Practices, the periphery, and Pittsburg(h)

Jan 05 2012

[This is not what Ill be saying at the AHA on Sunday morning, since Im participating in a panel discussion with Stefan Sinclair, Tim Sherrat, and Fred Gibbs, chaired by Bill Turkel. Do come! But if I were to toss something off today to show how text mining can contribute to historical questions and what sort of issues we can answer, now, using simple tools and big data, this might be the story Id start with to show how much data we have, and how little things can have different meanings at big scales]

Spelling variations are not a bread-and-butter historical question, and with good reason.  There is nothing at stake in whether someone writes Pittsburgh or Pittsburg. But precisely because spelling is so arbitrary, we only change it for good reason. And so it can give insights into power, center and periphery, and transmission. One of the insights of cultural history is that the history of practices, however mundane, can be deeply rooted in the history of power and its use. So bear with me through some real arcana here; theres a bit of a payoff. Plus a map.

The set-up: until 1911, the proper spelling of Pittsburg/Pittsburgh was in flux. Wikipedia (always my go-to source for legalistic minutia) has an exhaustive blow-by-blow, but basically, it has to do with decisions in Washington DC, not Pittsburgh itself (which has usually used the h). The city was supposedly mostly Pittsburgh to 1891, when the new US Board on Geographic Names made it firmly Pittsburg; then they changed their minds, and made it and once again and forevermore Pittsburgh from 1911 on. This is kind of odd, when you think about it: the government changed the name of the eighth-largest city in the country twice in twenty years. (Harrison and Taft are not the presidents you usually think of as kings of over-reach). But it happened; people seem to have changed the addresses on their envelopes, the names on their baseball uniforms, and everything else right on cue.

Thanks to about 500,000 books from the Open Library, though, we dont have to accept this prescriptive account as the whole story; what did people actually do when they had to write about Pittsburgh?

Heres the usage in American books:


What does this tell us about how practices change?

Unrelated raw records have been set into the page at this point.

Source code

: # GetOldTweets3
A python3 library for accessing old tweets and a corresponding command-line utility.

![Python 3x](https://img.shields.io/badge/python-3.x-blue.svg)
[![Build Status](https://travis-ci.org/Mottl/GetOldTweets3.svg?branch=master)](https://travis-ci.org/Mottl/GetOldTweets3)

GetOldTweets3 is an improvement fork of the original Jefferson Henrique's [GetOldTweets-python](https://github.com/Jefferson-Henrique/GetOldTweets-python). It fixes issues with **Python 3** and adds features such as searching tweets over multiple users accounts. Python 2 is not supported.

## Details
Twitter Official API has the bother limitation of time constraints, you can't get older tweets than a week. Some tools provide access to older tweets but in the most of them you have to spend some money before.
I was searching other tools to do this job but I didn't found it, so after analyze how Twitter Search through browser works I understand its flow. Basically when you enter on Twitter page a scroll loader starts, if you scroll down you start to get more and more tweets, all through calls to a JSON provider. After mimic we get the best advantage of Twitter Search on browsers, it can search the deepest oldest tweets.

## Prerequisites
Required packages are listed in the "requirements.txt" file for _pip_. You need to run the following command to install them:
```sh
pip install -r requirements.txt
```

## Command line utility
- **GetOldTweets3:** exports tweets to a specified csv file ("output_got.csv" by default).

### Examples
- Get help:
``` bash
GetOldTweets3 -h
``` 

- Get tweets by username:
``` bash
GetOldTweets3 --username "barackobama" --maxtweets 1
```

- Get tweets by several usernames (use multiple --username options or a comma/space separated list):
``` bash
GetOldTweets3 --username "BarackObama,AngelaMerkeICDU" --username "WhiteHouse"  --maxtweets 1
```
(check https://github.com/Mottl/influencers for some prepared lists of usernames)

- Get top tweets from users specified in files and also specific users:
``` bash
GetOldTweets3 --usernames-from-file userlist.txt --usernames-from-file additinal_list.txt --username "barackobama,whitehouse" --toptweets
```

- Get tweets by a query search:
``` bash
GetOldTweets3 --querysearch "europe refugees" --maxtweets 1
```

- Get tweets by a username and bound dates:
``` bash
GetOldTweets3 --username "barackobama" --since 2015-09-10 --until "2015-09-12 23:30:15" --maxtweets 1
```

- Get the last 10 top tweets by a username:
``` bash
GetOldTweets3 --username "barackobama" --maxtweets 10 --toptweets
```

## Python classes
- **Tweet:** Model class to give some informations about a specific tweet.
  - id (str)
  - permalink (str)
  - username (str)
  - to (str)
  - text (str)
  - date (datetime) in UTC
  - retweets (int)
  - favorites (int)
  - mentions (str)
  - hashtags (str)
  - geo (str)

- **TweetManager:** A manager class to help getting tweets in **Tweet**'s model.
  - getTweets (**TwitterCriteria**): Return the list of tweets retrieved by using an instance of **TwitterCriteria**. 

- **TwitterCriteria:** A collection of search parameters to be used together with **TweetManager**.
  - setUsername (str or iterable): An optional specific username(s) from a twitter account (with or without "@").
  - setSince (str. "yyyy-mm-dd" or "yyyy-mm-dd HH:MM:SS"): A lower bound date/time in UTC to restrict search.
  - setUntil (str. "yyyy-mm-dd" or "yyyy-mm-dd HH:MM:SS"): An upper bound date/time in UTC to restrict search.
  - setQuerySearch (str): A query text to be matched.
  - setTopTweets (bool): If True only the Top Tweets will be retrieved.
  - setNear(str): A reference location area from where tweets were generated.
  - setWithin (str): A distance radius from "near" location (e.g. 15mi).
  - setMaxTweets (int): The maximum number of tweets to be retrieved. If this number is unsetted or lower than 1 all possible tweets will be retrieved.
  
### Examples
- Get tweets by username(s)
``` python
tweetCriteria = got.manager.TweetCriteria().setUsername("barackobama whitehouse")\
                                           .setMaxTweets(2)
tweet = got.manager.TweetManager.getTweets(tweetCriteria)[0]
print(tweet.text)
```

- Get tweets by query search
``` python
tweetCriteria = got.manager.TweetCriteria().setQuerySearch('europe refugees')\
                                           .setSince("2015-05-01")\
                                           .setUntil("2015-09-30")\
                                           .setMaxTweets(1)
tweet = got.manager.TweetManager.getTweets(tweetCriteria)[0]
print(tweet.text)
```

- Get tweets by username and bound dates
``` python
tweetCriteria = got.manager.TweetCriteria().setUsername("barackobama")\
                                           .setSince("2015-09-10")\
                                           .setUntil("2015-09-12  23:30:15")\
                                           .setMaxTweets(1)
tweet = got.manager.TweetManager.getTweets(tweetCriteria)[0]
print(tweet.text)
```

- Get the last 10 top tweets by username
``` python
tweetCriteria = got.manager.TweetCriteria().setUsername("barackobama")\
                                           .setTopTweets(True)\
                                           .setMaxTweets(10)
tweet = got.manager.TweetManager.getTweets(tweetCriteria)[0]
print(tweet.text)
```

This is telling us that usage was fairly confused up to about 1890; there seems to have been a push for Pittsburg in the 1860s, but it somehow lost steam. When the Feds appeared in 1890, the h appeared in about 80% as many books as the solo-Gnot such a bad decision to go with the G as some imply. But the rule made a difference: once the state intervened, Pittsburg became about three times as popular as Pittsburgh; and after it changed tacks in 1911, usage quickly tracked back towards gh.*

*[Quick guide for the perplexed: since were comparing ratios, we have to use a log chart to get reasonable data. The dotted line at 1 shows where Pittsburgh and Pittsburg are used in equal numbers of books; equal distances above and below show proportionally more use of Pittsburgh and Pittsburg respectively.  Each dot is a year, with a trend line superimposed. And for all of these, I use number of books using the words, not word counts; were interested in what people are doing, and letting how many times they do it into the data will just muddy it up. The color just reinforces that scale on a blue-to-white-to-red distribution. And remember those colors, were using them again later.]

Now, Im interested in not the fact of linguistic change, but its dynamics. What happens when the government tries to implement changes of spelling; does everyone respond equally? This is where library metadata starts to get useful.

The first thing I checked here was the usage by age groups. A lot of language changes by cohort displacement; is that the case for spelling reforms? Heres the same sort of chart I made in the spring with author age on the y-axis, and year on the x. (Longer explanation here; Im using a moving average to smooth instead of loess, for sanity reasons). Once again, blue is with an h, and red without one:

This one is quick: theres almost no age effect. Were missing some data from the early period here, but pretty clearly the shifts in 1891 and 1911 happen across all generations, except maybe the very old. (And there, we expect to see some reprints skewing the data more.)

The next place I looked for this was by stack location. Taking the headline LC classifications, do any patterns jump out?


This one is more suggestive K, the law, is curiously unresponsive to most shifts; and some areas (J, political science, and S, agriculture) seem more attached to the gh spelling before 1891, perhaps because of individual institutions (the University of Pittsburgh, etc.); and C and E, both history genres, take their time accomodating to changes. But nothing seems overwhelming.

Publication country, however, has a dramatic difference: (still blue for Pittsburgh, red for Pittsburg)

Only one of these countries flies the red, white and blue. The British dont get the memoaccording to ngrams, its not until the 1930s they make the switch for good. (The Bookworm database only goes to 1922, so we cant tell here). The Canadians, with many fewer books, show less of a pattern, but might be in between.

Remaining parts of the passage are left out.